--- START ---

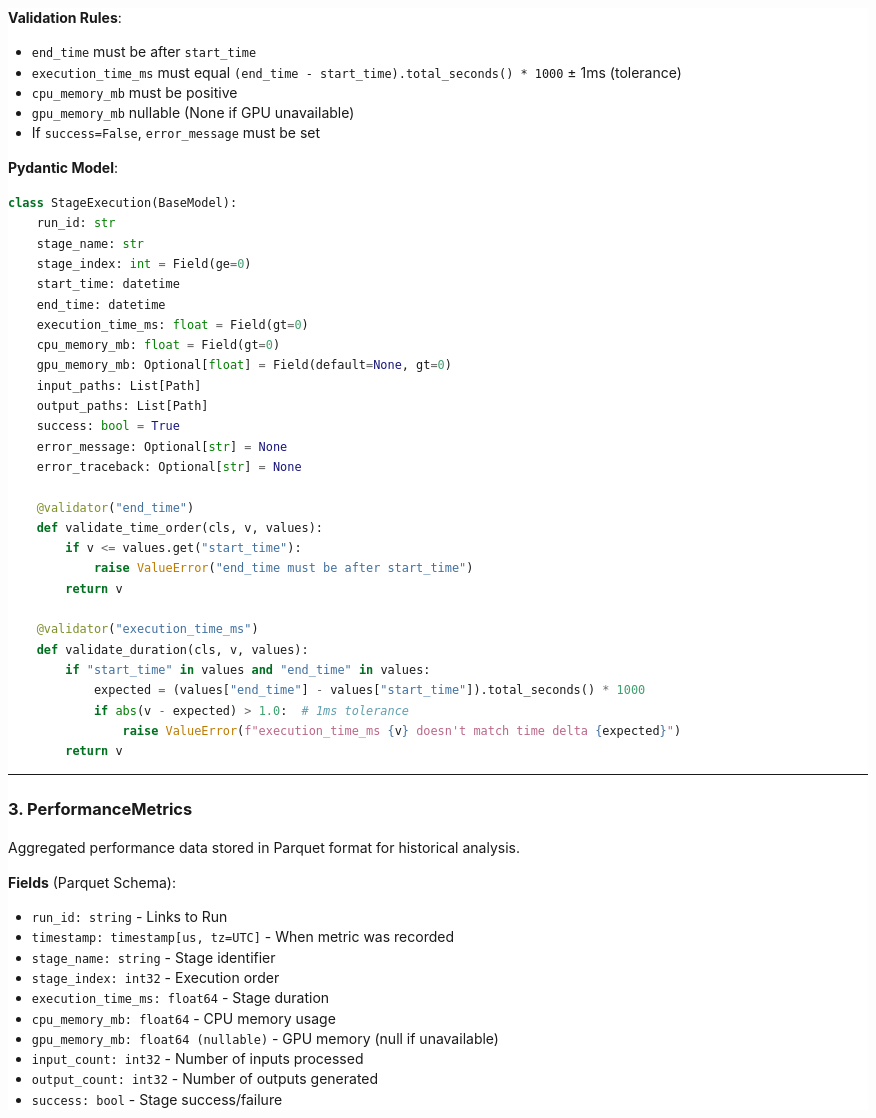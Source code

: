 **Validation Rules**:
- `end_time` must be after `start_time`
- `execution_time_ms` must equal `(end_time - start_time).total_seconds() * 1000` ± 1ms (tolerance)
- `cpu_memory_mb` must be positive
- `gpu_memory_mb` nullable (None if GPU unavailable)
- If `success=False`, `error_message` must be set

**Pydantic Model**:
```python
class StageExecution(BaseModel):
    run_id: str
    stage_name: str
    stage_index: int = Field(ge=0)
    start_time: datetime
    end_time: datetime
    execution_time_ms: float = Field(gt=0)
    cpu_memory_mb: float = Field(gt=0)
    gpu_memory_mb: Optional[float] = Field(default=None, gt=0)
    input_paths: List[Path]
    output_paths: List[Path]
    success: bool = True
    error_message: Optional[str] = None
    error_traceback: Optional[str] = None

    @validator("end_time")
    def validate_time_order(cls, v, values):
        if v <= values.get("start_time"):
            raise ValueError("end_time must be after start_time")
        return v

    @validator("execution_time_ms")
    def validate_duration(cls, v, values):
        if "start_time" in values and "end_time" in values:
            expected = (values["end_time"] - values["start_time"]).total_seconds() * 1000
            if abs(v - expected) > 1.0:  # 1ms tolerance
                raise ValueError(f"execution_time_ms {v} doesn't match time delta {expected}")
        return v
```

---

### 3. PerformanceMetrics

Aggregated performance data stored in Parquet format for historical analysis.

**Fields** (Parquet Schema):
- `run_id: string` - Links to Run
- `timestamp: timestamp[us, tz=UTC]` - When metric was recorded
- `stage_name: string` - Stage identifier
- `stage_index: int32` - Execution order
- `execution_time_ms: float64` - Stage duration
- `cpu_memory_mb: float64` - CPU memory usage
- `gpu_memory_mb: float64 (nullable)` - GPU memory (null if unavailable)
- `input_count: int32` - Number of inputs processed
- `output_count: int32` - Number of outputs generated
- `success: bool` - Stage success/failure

--- END ---
--- START ---

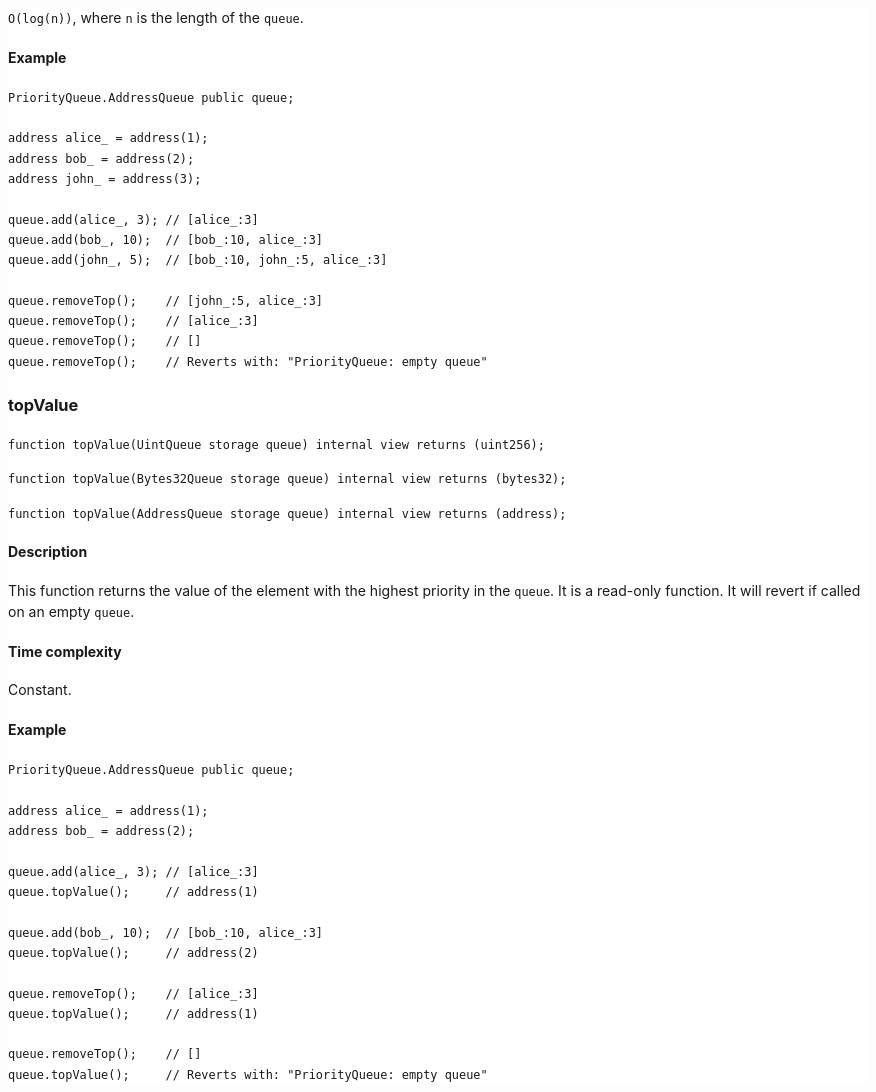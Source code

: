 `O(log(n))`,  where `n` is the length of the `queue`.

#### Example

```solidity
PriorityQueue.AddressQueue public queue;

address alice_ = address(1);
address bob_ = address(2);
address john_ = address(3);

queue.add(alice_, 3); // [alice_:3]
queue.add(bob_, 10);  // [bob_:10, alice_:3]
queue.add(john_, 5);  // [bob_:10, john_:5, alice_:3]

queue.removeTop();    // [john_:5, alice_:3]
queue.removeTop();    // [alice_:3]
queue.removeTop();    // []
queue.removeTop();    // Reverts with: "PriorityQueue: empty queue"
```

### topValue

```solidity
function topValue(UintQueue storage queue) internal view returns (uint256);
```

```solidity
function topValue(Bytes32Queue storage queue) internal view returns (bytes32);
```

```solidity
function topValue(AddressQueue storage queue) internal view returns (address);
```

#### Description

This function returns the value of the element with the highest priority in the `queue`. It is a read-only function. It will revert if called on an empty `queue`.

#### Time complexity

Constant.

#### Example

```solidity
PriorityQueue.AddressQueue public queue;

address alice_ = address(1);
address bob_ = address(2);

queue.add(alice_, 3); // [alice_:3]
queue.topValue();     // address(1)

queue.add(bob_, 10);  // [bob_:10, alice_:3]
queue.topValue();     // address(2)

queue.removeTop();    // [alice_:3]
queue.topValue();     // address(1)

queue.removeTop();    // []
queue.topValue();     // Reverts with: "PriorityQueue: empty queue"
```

--- END ---

§ **TASK PROMPT**:
Set down exactly the lines of the data above, beginning with the line that has "CPU memory usage" and ending with the line that has "- Stage success/failure", and no others.

§ **EXERCISE RESULT**:
- `cpu_memory_mb: float64` - CPU memory usage
- `gpu_memory_mb: float64 (nullable)` - GPU memory (null if unavailable)
- `input_count: int32` - Number of inputs processed
- `output_count: int32` - Number of outputs generated
- `success: bool` - Stage success/failure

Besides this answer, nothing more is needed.